El penal, sí. Qué puta es la memoria, eh. Qué mina irresistible y peligrosa. Mirá que venir a acordarme del penal en este momento, en estos pasillos que camino hace años y en los cuales ahora voy a encontrar a mi vieja llorando y a mi hermana diciéndole una mentira al oído, un falso consuelo, y a la tía Chola, claro, que ya debe andar por el quinto Padre Nuestro, y hasta los dos o tres amigos de mi papá a los que, apenas recibido, les tomaba la presión sin cobrarles y les regalaba alguna muestra de Lotrial.

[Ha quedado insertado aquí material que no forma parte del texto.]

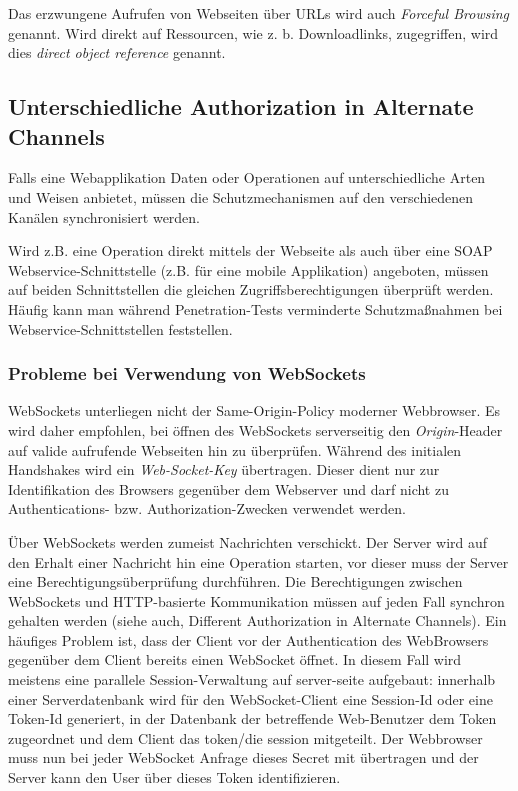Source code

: Das erzwungene Aufrufen von Webseiten über URLs wird auch \textit{Forceful Browsing} genannt. Wird direkt auf Ressourcen, wie z. b. Downloadlinks, zugegriffen, wird dies \textit{direct object reference} genannt.

\subsection{Unterschiedliche Authorization in Alternate Channels}

Falls eine Webapplikation Daten oder Operationen auf unterschiedliche Arten und Weisen anbietet, müssen die Schutzmechanismen auf den verschiedenen Kanälen synchronisiert werden.

Wird z.B. eine Operation direkt mittels der Webseite als auch über eine SOAP Webservice-Schnittstelle (z.B. für eine mobile Applikation) angeboten, müssen auf beiden Schnittstellen die gleichen Zugriffsberechtigungen überprüft werden. Häufig kann man während Penetration-Tests verminderte Schutzmaßnahmen bei Webservice-Schnittstellen feststellen.

\subsubsection{Probleme bei Verwendung von WebSockets} 

WebSockets unterliegen nicht der Same-Origin-Policy moderner Webbrowser. Es wird daher empfohlen, bei öffnen des WebSockets serverseitig den \textit{Origin}-Header auf valide aufrufende Webseiten hin zu überprüfen. Während des initialen Handshakes wird ein \textit{Web-Socket-Key} übertragen. Dieser dient nur zur Identifikation des Browsers gegenüber dem Webserver und darf nicht zu Authentications- bzw. Authorization-Zwecken verwendet werden.

Über WebSockets werden zumeist Nachrichten verschickt. Der Server wird auf den Erhalt einer Nachricht hin eine Operation starten, vor dieser muss der Server eine Berechtigungsüberprüfung durchführen. Die Berechtigungen zwischen WebSockets und HTTP-basierte Kommunikation müssen auf jeden Fall synchron gehalten werden (siehe auch, Different Authorization in Alternate Channels).  
Ein häufiges Problem ist, dass der Client vor der Authentication des WebBrowsers gegenüber dem Client bereits einen WebSocket öffnet. In diesem Fall wird meistens eine parallele Session-Verwaltung auf server-seite aufgebaut: innerhalb einer Serverdatenbank wird für den WebSocket-Client eine Session-Id oder eine Token-Id generiert, in der Datenbank der betreffende Web-Benutzer dem Token zugeordnet und dem Client das token/die session mitgeteilt. Der Webbrowser muss nun bei jeder WebSocket Anfrage dieses Secret mit übertragen und der Server kann den User über dieses Token identifizieren.

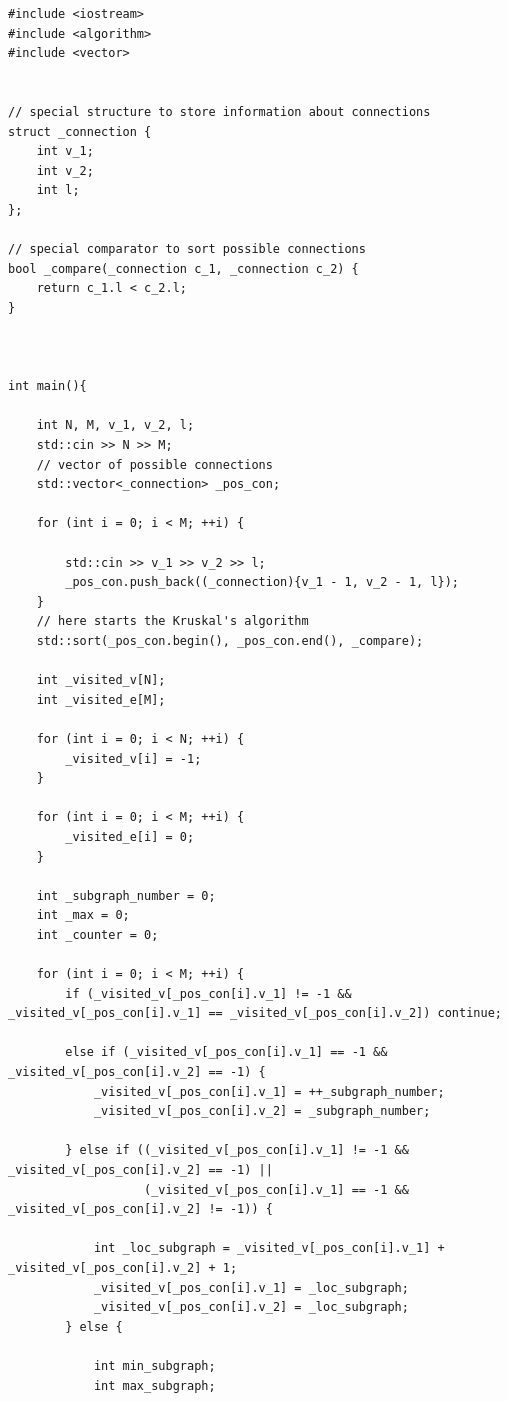 \documentclass[a5paper, 10pt]{article}
\theoremstyle{definition}
\theoremstyle{plain}
\theoremstyle{remark}
\begin{document}
\begin{center}
\begin{lstlisting}[label=some-code,caption={Исходный код для 1160}]
#include <iostream>
#include <algorithm>
#include <vector>


// special structure to store information about connections
struct _connection {
    int v_1;
    int v_2;
    int l;
};

// special comparator to sort possible connections
bool _compare(_connection c_1, _connection c_2) {
    return c_1.l < c_2.l;
}



int main(){

    int N, M, v_1, v_2, l;
    std::cin >> N >> M;
    // vector of possible connections
    std::vector<_connection> _pos_con;

    for (int i = 0; i < M; ++i) {

        std::cin >> v_1 >> v_2 >> l;
        _pos_con.push_back((_connection){v_1 - 1, v_2 - 1, l});
    }
    // here starts the Kruskal's algorithm
    std::sort(_pos_con.begin(), _pos_con.end(), _compare);

    int _visited_v[N];
    int _visited_e[M];

    for (int i = 0; i < N; ++i) {
        _visited_v[i] = -1;
    }

    for (int i = 0; i < M; ++i) {
        _visited_e[i] = 0;
    }

    int _subgraph_number = 0;
    int _max = 0;
    int _counter = 0;

    for (int i = 0; i < M; ++i) {
        if (_visited_v[_pos_con[i].v_1] != -1 && _visited_v[_pos_con[i].v_1] == _visited_v[_pos_con[i].v_2]) continue;

        else if (_visited_v[_pos_con[i].v_1] == -1 && _visited_v[_pos_con[i].v_2] == -1) {
            _visited_v[_pos_con[i].v_1] = ++_subgraph_number;
            _visited_v[_pos_con[i].v_2] = _subgraph_number;

        } else if ((_visited_v[_pos_con[i].v_1] != -1 && _visited_v[_pos_con[i].v_2] == -1) ||
                   (_visited_v[_pos_con[i].v_1] == -1 && _visited_v[_pos_con[i].v_2] != -1)) {

            int _loc_subgraph = _visited_v[_pos_con[i].v_1] + _visited_v[_pos_con[i].v_2] + 1;
            _visited_v[_pos_con[i].v_1] = _loc_subgraph;
            _visited_v[_pos_con[i].v_2] = _loc_subgraph;
        } else {

            int min_subgraph;
            int max_subgraph;


\end{lstlisting}
\end{center}
\end{document}
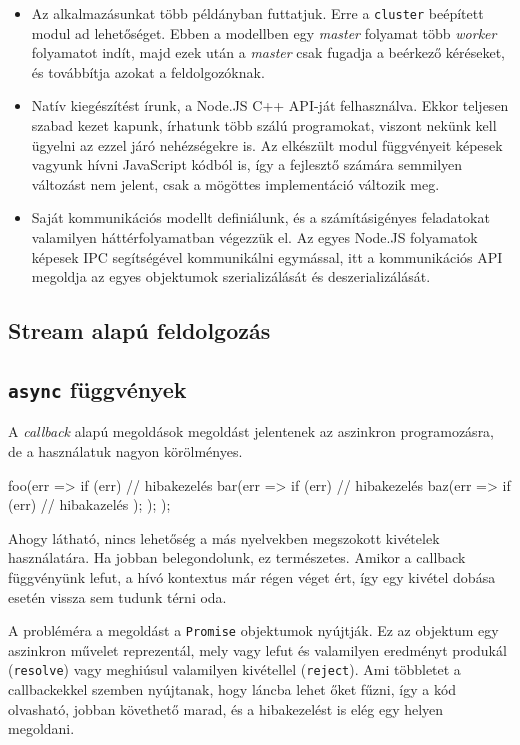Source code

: \begin{itemize}
\item Az alkalmazásunkat több példányban futtatjuk.  Erre a \texttt{cluster}
  beépített modul ad lehetőséget.  Ebben a modellben egy \emph{master} folyamat
  több \emph{worker} folyamatot indít, majd ezek után a \emph{master} csak
  fugadja a beérkező kéréseket, és továbbítja azokat a feldolgozóknak.
\item Natív kiegészítést írunk, a Node.JS C++ API-ját felhasználva.  Ekkor
  teljesen szabad kezet kapunk, írhatunk több szálú programokat, viszont nekünk
  kell ügyelni az ezzel járó nehézségekre is.  Az elkészült modul függvényeit
  képesek vagyunk hívni JavaScript kódból is, így a fejlesztő számára semmilyen
  változást nem jelent, csak a mögöttes implementáció változik meg.
\item Saját kommunikációs modellt definiálunk, és a számításigényes feladatokat
  valamilyen háttérfolyamatban végezzük el.  Az egyes Node.JS folyamatok képesek
  IPC segítségével kommunikálni egymással, itt a kommunikációs API megoldja az
  egyes objektumok szerializálását és deszerializálását.
\end{itemize}

\subsection{Stream alapú feldolgozás}

\subsection{\texttt{async} függvények}

A \emph{callback} alapú megoldások megoldást jelentenek az aszinkron
programozásra, de a használatuk nagyon körölményes.

\begin{js}
foo(err => {
  if (err) {
    // hibakezelés
  }
  bar(err => {
    if (err) {
      // hibakezelés
    }
    baz(err => {
      if (err) {
        // hibakazelés
      }
    });
  });
});
\end{js}

Ahogy látható, nincs lehetőség a más nyelvekben megszokott kivételek
használatára.  Ha jobban belegondolunk, ez természetes. Amikor a callback
függvényünk lefut, a hívó kontextus már régen véget ért, így egy kivétel dobása
esetén vissza sem tudunk térni oda.

A probléméra a megoldást a \texttt{Promise} objektumok nyújtják.  Ez az objektum
egy aszinkron művelet reprezentál, mely vagy lefut és valamilyen eredményt
produkál (\texttt{resolve}) vagy meghiúsul valamilyen kivétellel
(\texttt{reject}).  Ami többletet a callbackekkel szemben nyújtanak, hogy láncba
lehet őket fűzni, így a kód olvasható, jobban követhető marad, és a hibakezelést
is elég egy helyen megoldani.

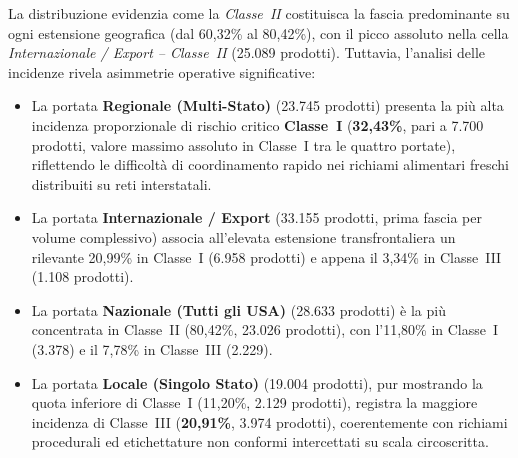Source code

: La distribuzione evidenzia come la \textit{Classe~II} costituisca la fascia predominante su ogni estensione geografica (dal 60,32\% al 80,42\%), con il picco assoluto nella cella \textit{Internazionale / Export -- Classe~II} (25.089 prodotti). Tuttavia, l'analisi delle incidenze rivela asimmetrie operative significative:
\begin{itemize}
    \item La portata \textbf{Regionale (Multi-Stato)} (23.745 prodotti) presenta la più alta incidenza proporzionale di rischio critico \textbf{Classe~I} (\textbf{32,43\%}, pari a 7.700 prodotti, valore massimo assoluto in Classe~I tra le quattro portate), riflettendo le difficoltà di coordinamento rapido nei richiami alimentari freschi distribuiti su reti interstatali.
    \item La portata \textbf{Internazionale / Export} (33.155 prodotti, prima fascia per volume complessivo) associa all'elevata estensione transfrontaliera un rilevante 20,99\% in Classe~I (6.958 prodotti) e appena il 3,34\% in Classe~III (1.108 prodotti).
    \item La portata \textbf{Nazionale (Tutti gli USA)} (28.633 prodotti) è la più concentrata in Classe~II (80,42\%, 23.026 prodotti), con l'11,80\% in Classe~I (3.378) e il 7,78\% in Classe~III (2.229).
    \item La portata \textbf{Locale (Singolo Stato)} (19.004 prodotti), pur mostrando la quota inferiore di Classe~I (11,20\%, 2.129 prodotti), registra la maggiore incidenza di Classe~III (\textbf{20,91\%}, 3.974 prodotti), coerentemente con richiami procedurali ed etichettature non conformi intercettati su scala circoscritta.
\end{itemize}

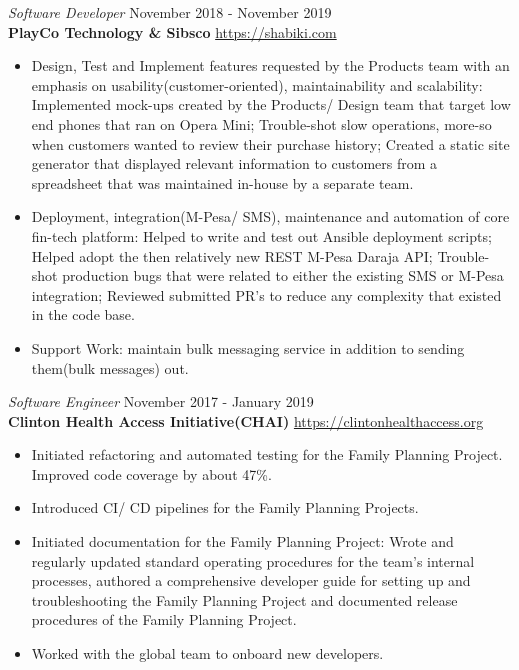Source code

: \documentclass[margin, line]{res} %
\begin{document}

{\sl Software Developer} \hfill November 2018 - November 2019 \\
\textbf{PlayCo Technology \& Sibsco } \hfill \url{https://shabiki.com}
\begin{itemize} \itemsep -2pt
\item Design, Test and Implement features requested by the Products
  team with an emphasis on usability(customer-oriented),
  maintainability and scalability: Implemented mock-ups created by the
  Products/ Design team that target low end phones that ran on
  Opera Mini; Trouble-shot slow operations, more-so when customers
  wanted to review their purchase history; Created a static site
  generator that displayed relevant information to customers from a
  spreadsheet that was maintained in-house by a separate team.
\item Deployment, integration(M-Pesa/ SMS), maintenance and automation
  of core fin-tech platform: Helped to write and test out Ansible
  deployment scripts; Helped adopt the then relatively new REST M-Pesa
  Daraja API; Trouble-shot production bugs that were related to either
  the existing SMS or M-Pesa integration; Reviewed submitted PR’s to
  reduce any complexity that existed in the code base.
\item Support Work: maintain bulk messaging service in addition to
  sending them(bulk messages) out.
\end{itemize}


    {\sl Software Engineer} \hfill November 2017 - January 2019 \\
    \textbf{Clinton Health Access Initiative(CHAI)} \hfill \url{https://clintonhealthaccess.org}
    \begin{itemize} \itemsep -2pt %
    \item Initiated refactoring and automated testing for the Family
      Planning Project. Improved code coverage by about 47\%.
    \item Introduced CI/ CD pipelines for the Family Planning Projects.
    \item Initiated documentation for the Family Planning Project:
      Wrote and regularly updated standard operating procedures for
      the team's internal processes, authored a comprehensive
      developer guide for setting up and troubleshooting the Family
      Planning Project and documented release procedures of the Family
      Planning Project.
    \item Worked with the global team to onboard new developers.
    \end{itemize}
\end{document}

Sí, ahora los voy a encontrar a todos, qué duda cabe, deben estar en la puerta de la habitación esperándome, preguntándose por qué todavía no llegué, con miedo a que les confirme lo que ya saben.
Y yo sé que no voy a hacer nada, que voy a llegar y a lo sumo mentiré un hay que esperar, o un es poco lo que se sabe de la Covid, y otra sarta de huevadas de las que siempre echamos mano los médicos cuando ya no hay nada que hacer, cuando no tenés los cojones para soportar que el que hoy se está muriendo rodeado de cables es tu viejo, justo tu viejo, y el asunto te queda grande como tirar el penal del triunfo en el minuto 93.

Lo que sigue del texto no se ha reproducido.